Decolorization of textile dyes by enzymatic extract and submerged cultures of Pleurotus sajor-caju

Pleurotus sajor-caju PS2001 was screened in Petri dish plates to assess the dye-decolorizing ability of industrial textile dyes. P. sajor-caju PS2001 was also cultivated in solid-state fermentation containing sawdust of Pinus sp. and wheat bran to obtain the enzymatic extract, showing laccase and manganese-peroxidase activity, which was used to test the capacity to degrade the textile dyes. Additional tests of decolorization were performed in liquid cultures.
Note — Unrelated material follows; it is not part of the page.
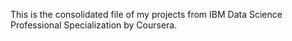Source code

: This is the consolidated file of my projects from IBM Data Science Professional Specialization by Coursera.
Anthraquinone-type textile dyes proved to be substrates for the enzymatic system of P. sajor-caju PS2001. Cultures in Petri dish plates showed that the anthraquinone dye Reactive Blue 220 can act as a redox mediator for the enzymatic reactions involved in the decolorization process, and enables the azo dye degradation. Reactive Blue 220 and Acid Blue 280 were completely decolorized in 30 min and 60 min, respectively, during the tests with precipitated enzymatic extract, while the azo dyes showed resistance to degradation. Additionally, in submerged cultures with dyes, veratryl alcohol oxidases and lignin peroxidase activities were observed. These results suggest that the strain P. sajor-caju PS2001 has great potential for use in the bioremediation technology of recalcitrant pollutant such as textile effluents.